• Source material
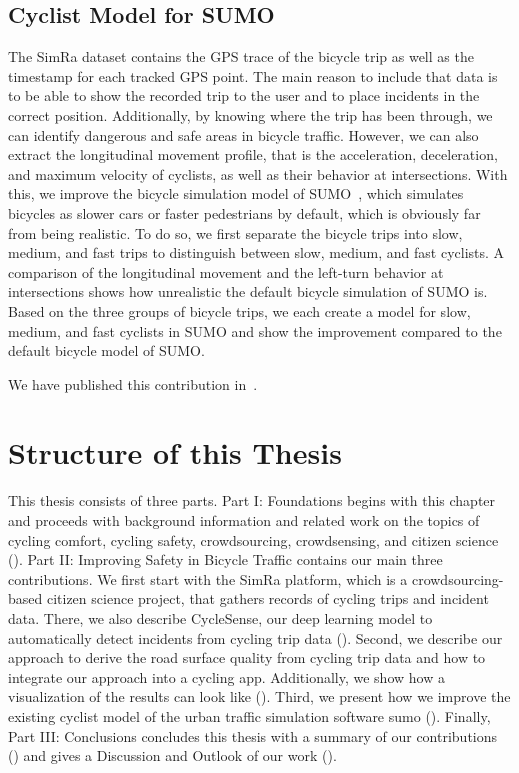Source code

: \subsection{Cyclist Model for SUMO}
\label{subsec:sumo_contribution}
The SimRa dataset contains the GPS trace of the bicycle trip as well as the timestamp for each tracked GPS point.
The main reason to include that data is to be able to show the recorded trip to the user and to place incidents in the correct position.
Additionally, by knowing where the trip has been through, we can identify dangerous and safe areas in bicycle traffic.
However, we can also extract the longitudinal movement profile, that is the acceleration, deceleration, and maximum velocity of cyclists, as well as their behavior at intersections.
With this, we improve the bicycle simulation model of SUMO~\cite{lopez2018microscopic}, which simulates bicycles as slower cars or faster pedestrians by default, which is obviously far from being realistic.
To do so, we first separate the bicycle trips into slow, medium, and fast trips to distinguish between slow, medium, and fast cyclists.
A comparison of the longitudinal movement and the left-turn behavior at intersections shows how unrealistic the default bicycle simulation of SUMO is.
Based on the three groups of bicycle trips, we each create a model for slow, medium, and fast cyclists in SUMO and show the improvement compared to the default bicycle model of SUMO.

We have published this contribution in~\cite{karakaya2022realistic,karakaya2023achieving}.

\section{Structure of this Thesis}
\label{sec:structure}

This thesis consists of three parts.
Part I: Foundations begins with this chapter and proceeds with background information and related work on the topics of cycling comfort, cycling safety, crowdsourcing, crowdsensing, and citizen science ().
Part II: Improving Safety in Bicycle Traffic contains our main three contributions.
We first start with the SimRa platform, which is a crowdsourcing-based citizen science project, that gathers records of cycling trips and incident data.
There, we also describe CycleSense, our deep learning model to automatically detect incidents from cycling trip data ().
Second, we describe our approach to derive the road surface quality from cycling trip data and how to integrate our approach into a cycling app.
Additionally, we show how a visualization of the results can look like ().
Third, we present how we improve the existing cyclist model of the urban traffic simulation software \ac{sumo} ().
Finally, Part III: Conclusions concludes this thesis with a summary of our contributions () and gives a Discussion and Outlook of our work ().

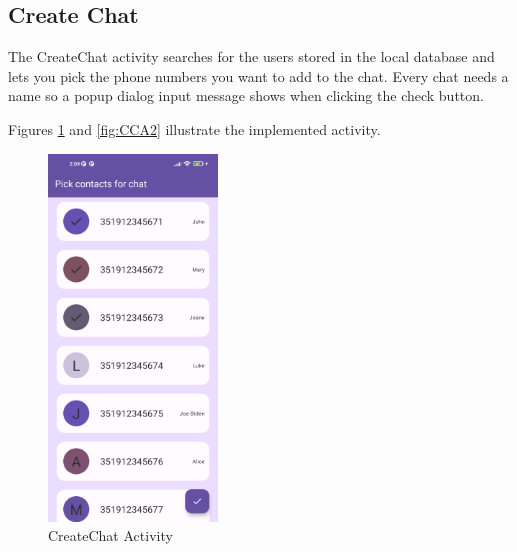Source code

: \newpage

\newpage

\subsection{Create Chat}
The CreateChat activity searches for the users stored in the local database and lets you pick the phone numbers you want to add to the chat. Every chat needs a name so a popup dialog input message shows when clicking the check button.

Figures \ref{fig:CCA1} and \ref{fig:CCA2} illustrate the implemented activity.


\begin{figure}[!ht]
	\centering
	\includegraphics[trim={0cm -3cm 0 -3cm}, width=0.4\textwidth]{./Chapter6/Figures/Picked Users}
	\caption{CreateChat Activity}
	\label{fig:CCA1}
\end{figure}

\newpage

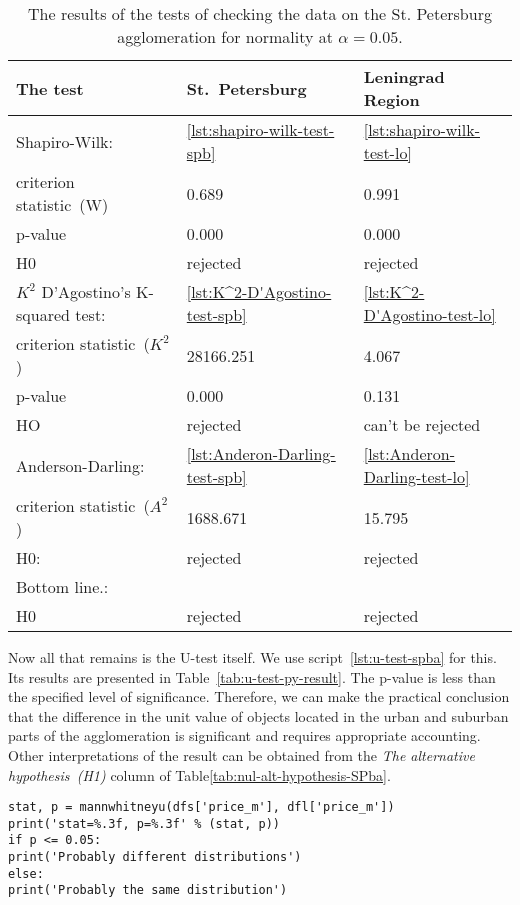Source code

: \documentclass[]{scrreprt}
\begin{document}
\begin{table}[htp]
	\caption{The results of the tests of checking the data on the St. Petersburg agglomeration for normality at $\alpha=0.05$.}\label{tab:normality-tests-values}
	\centering
	\begin{tabular}{lll}
		\hline
		The test&St.~Petersburg&Leningrad Region\\
		\hline
		Shapiro-Wilk:&\ref{lst:shapiro-wilk-test-spb}&\ref{lst:shapiro-wilk-test-lo}\\
		criterion statistic~(W)&0.689&0.991\\
		p-value&0.000&0.000\\
		H0&rejected&rejected\\
		\hline
		$K^{2}$ D'Agostino's K-squared test:&\ref{lst:K^2-D'Agostino-test-spb}&\ref{lst:K^2-D'Agostino-test-lo}\\
		criterion statistic~($K^{2}$)&28166.251&4.067\\
	    p-value&0.000&0.131\\
		HO&rejected&can't be rejected\\
		\hline
		Anderson-Darling:&\ref{lst:Anderon-Darling-test-spb}&\ref{lst:Anderon-Darling-test-lo}\\
		criterion statistic~($A^{2}$)&1688.671&15.795\\
		H0:&rejected&rejected\\
		\hline
		Bottom line.:&&\\
		H0&rejected&rejected\\
		\hline
	\end{tabular}
\end{table}
%
Now all that remains is the U-test itself. We use script~\ref{lst:u-test-spba} for this. Its results are presented in Table~\ref{tab:u-test-py-result}. The p-value is less than the specified level of significance. Therefore, we can make the practical conclusion that the difference in the unit value of objects located in the urban and suburban parts of the agglomeration is significant and requires appropriate accounting. Other interpretations of the result can be obtained from the \textit{The alternative hypothesis~(H1)} column of Table\ref{tab:nul-alt-hypothesis-SPba}.
%
\begin{lstlisting}[float=htp, caption = Wilcoxon--~Mann--~Whitney test for the data of unit prices of apartment offers in the agglomeration of St.~Petersburg, firstnumber=1, label= lst:u-test-spba]
stat, p = mannwhitneyu(dfs['price_m'], dfl['price_m'])
print('stat=%.3f, p=%.3f' % (stat, p))
if p <= 0.05:
print('Probably different distributions')
else:
print('Probably the same distribution')
\end{lstlisting}  
\end{document}
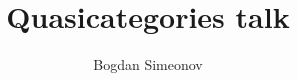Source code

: \documentclass{article}
\title{Quasicategories talk}
\author{Bogdan Simeonov}
\date{}
\begin{document}




\newpage
\sloppy
\printbibliography
\end{document}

• Your goal
Could you copy, exactly and with no pictures, each line from the first one above to the line holding "The SimRa dataset"?

• Solution below
Source code

: \subsection{Cyclist Model for SUMO}
\label{subsec:sumo_contribution}
The SimRa dataset contains the GPS trace of the bicycle trip as well as the timestamp for each tracked GPS point.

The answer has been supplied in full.